La nuova Space Economy punta a rendere accessibile lo spazio a comuni cittadini. I protagonisti sono grandi imprese private che si candidano a diventare le Uber dello spazio, utilizzando capsule commerciali per mandare turisti facoltosi oltre l’atmosfera. Non si tratta di una novità se si pensa che già dal 2001 uno dei guru del settore, Eric Anderson, con la sua Space Adventures, aveva cominciato a portare i primi miliardari in orbita. Ma se è vero che il lancio che all’inizio di questo millennio ha condotto l’imprenditore Dennis Tito alla Stazione Spaziale Internazionale ha segnato simbolicamente la nascita del turismo spaziale, certamente si era ancora lontani dal creare un business redditizio. E il nuovo faceva ancora fatica ad affermarsi.

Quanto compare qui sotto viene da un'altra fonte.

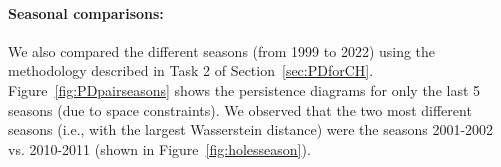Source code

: \paragraph{Seasonal comparisons:}
\label{sec:results:seasonalcompare}
We also compared the different seasons (from 1999 to 2022) using the methodology described in Task 2 of Section~\ref{sec:PDforCH}.
Figure~\ref{fig:PDpairseasons} shows the persistence diagrams for only the last 5 seasons (due to space constraints).
We observed that the two most different seasons (i.e., with the largest Wasserstein distance) were the seasons 2001-2002 vs. 2010-2011 (shown 
in Figure~\ref{fig:holesseason}). 












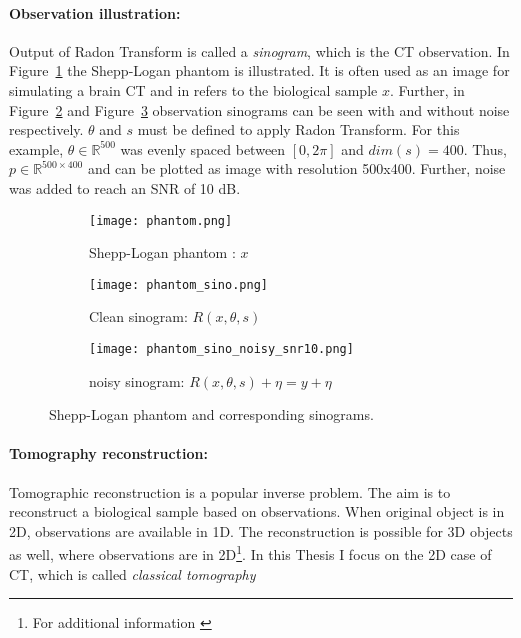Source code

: \paragraph{Observation illustration:}

Output of Radon Transform is called a \textit{sinogram}, which is the CT observation.
In Figure~\ref{fig:phantom} the Shepp-Logan phantom is illustrated.
It is often used as an image for simulating a brain CT and in refers to the biological sample $x$. 
Further, in Figure~\ref{fig:phantom_sinogram} and Figure~\ref{fig:phantom_sinogram_noisy} 
observation sinograms can be seen with and without noise respectively. 
$\theta$ and $s$ must be defined to apply Radon Transform.
For this example, $\theta \in \mathbb{R}^{500}$ was evenly spaced
between $[0, 2 \pi]$ and $dim(s) = 400$. 
Thus, $p \in \mathbb{R}^{500 \times 400}$ and can be plotted as image with resolution 500x400. 
Further, noise was added to reach an SNR of 10 dB.


\begin{figure}[H]
    \captionsetup[subfigure]{justification=centering}
    \centering
    \begin{subfigure}[t]{0.3\textwidth}
        \texttt{[image: phantom.png]}
        \caption{Shepp-Logan phantom : $x$}
        \label{fig:phantom}
    \end{subfigure}\hfill
    \begin{subfigure}[t]{0.3\textwidth}
      \texttt{[image: phantom\_sino.png]}
      \caption{Clean sinogram: $R(x, \theta, s)$}
      \label{fig:phantom_sinogram}
    \end{subfigure}\hfill
    \begin{subfigure}[t]{0.3\textwidth}
      \texttt{[image: phantom\_sino\_noisy\_snr10.png]}
      \caption{noisy sinogram: $R(x, \theta, s) + \eta = y + \eta$}
      \label{fig:phantom_sinogram_noisy}
    \end{subfigure}
    \caption{Shepp-Logan phantom and corresponding sinograms.}
    \label{fig:phantom_and_sinos}
  \end{figure}


\paragraph{Tomography reconstruction:}

Tomographic reconstruction is a popular inverse problem. 
The aim is to reconstruct a biological sample based on observations.
When original object is in 2D, observations are available in 1D. 
The reconstruction is possible for 3D objects as well, where observations are in 2D\footnote{For additional information \cite{tomographicReconstruction}}.
In this Thesis I focus on the 2D case of CT, which is called \textit{classical tomography }


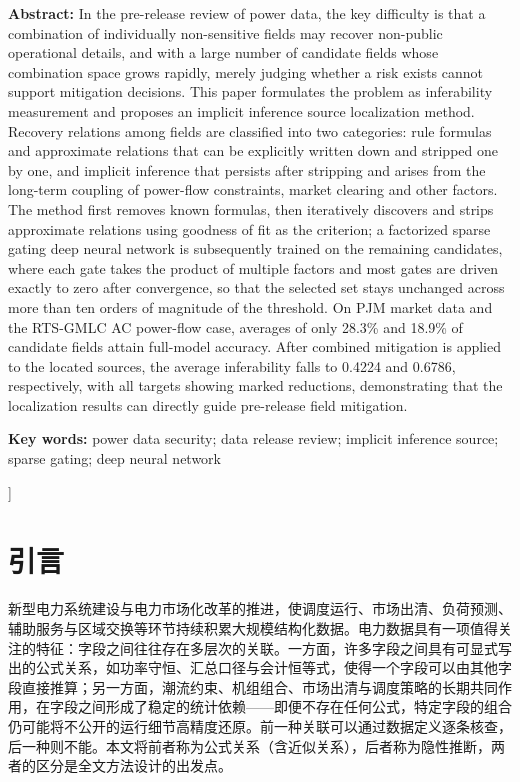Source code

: \documentclass[UTF8,zihao=5,twoside,fontset=none]{ctexart}
\begin{document}
\noindent\textbf{Abstract:} In the pre-release review of power data, the key difficulty is that a combination of individually non-sensitive fields may recover non-public operational details, and with a large number of candidate fields whose combination space grows rapidly, merely judging whether a risk exists cannot support mitigation decisions. This paper formulates the problem as inferability measurement and proposes an implicit inference source localization method. Recovery relations among fields are classified into two categories: rule formulas and approximate relations that can be explicitly written down and stripped one by one, and implicit inference that persists after stripping and arises from the long-term coupling of power-flow constraints, market clearing and other factors. The method first removes known formulas, then iteratively discovers and strips approximate relations using goodness of fit as the criterion; a factorized sparse gating deep neural network is subsequently trained on the remaining candidates, where each gate takes the product of multiple factors and most gates are driven exactly to zero after convergence, so that the selected set stays unchanged across more than ten orders of magnitude of the threshold. On PJM market data and the RTS-GMLC AC power-flow case, averages of only 28.3\% and 18.9\% of candidate fields attain full-model accuracy. After combined mitigation is applied to the located sources, the average inferability falls to 0.4224 and 0.6786, respectively, with all targets showing marked reductions, demonstrating that the localization results can directly guide pre-release field mitigation.\par
\noindent\textbf{Key words:} power data security; data release review; implicit inference source; sparse gating; deep neural network\par\vspace{0.8em}
]

\section{引言}

新型电力系统建设与电力市场化改革的推进，使调度运行、市场出清、负荷预测、辅助服务与区域交换等环节持续积累大规模结构化数据\cite{ref-liu-cps}。电力数据具有一项值得关注的特征：字段之间往往存在多层次的关联。一方面，许多字段之间具有可显式写出的公式关系，如功率守恒、汇总口径与会计恒等式，使得一个字段可以由其他字段直接推算；另一方面，潮流约束、机组组合、市场出清与调度策略的长期共同作用，在字段之间形成了稳定的统计依赖——即便不存在任何公式，特定字段的组合仍可能将不公开的运行细节高精度还原。前一种关联可以通过数据定义逐条核查，后一种则不能。本文将前者称为公式关系（含近似关系），后者称为隐性推断，两者的区分是全文方法设计的出发点。
\end{document}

A segnare un punto di svolta è stato il lancio lo scorso 30 maggio della navicella Crew Dragon, costruita dalla SpaceX di Elon Musk, con a bordo gli astronauti NASA Bob Behnken e Dug Hurley. Dopo 9 anni di dipendenza dal russo Soyuz gli Stati Uniti ritrovano la capacità di portare uomini in orbita e lo fanno grazie all’intervento privato, appoggiandosi sia al razzo che soprattutto alla navicella della SpaceX che si candida così a diventare la vera erede dello Shuttle. Gli obiettivi di Musk sono chiari: nella Crew Dragon non viaggeranno solo astronauti ma ben presto cittadini facoltosi, desiderosi di godersi un’esperienza turistica unica. Le sue ambizioni sembrano non avere limiti e promette di portare molto presto i primi turisti in orbita, non solo su quella terrestre ma anche su quella lunare. Già dal 2024, inoltre, si dovrebbe iniziare con gli allunaggi, senza però dimenticare il vero obiettivo: arrivare su Marte il prima possibile[1]. Il forse eccessivo ottimismo di Musk è comunque in parte giustificato dalle notevoli innovazioni che la SpaceX ha apportato nel settore, in particolare in relazione alla capacità di abbattimento dei costi (razzi riutilizzabili, processo produttivo verticale dove ogni componente è costruita “in casa”) ma anche dall’idea di confort e sobria eleganza che trasmettono gli interni delle navicelle, che appaiono adatte a ospitare turisti decisamente esigenti[2]. Tutto ciò concorre a rendere SpaceX la potenziale leader nel settore del turismo spaziale anche se, nell’ambito di un business che si preannuncia estremamente redditizio, la concorrenza è già spietata, vista anche la presenza di magnati come Richard Branson (Virgin Galactic) e Jezz Bezos (Blue Origin).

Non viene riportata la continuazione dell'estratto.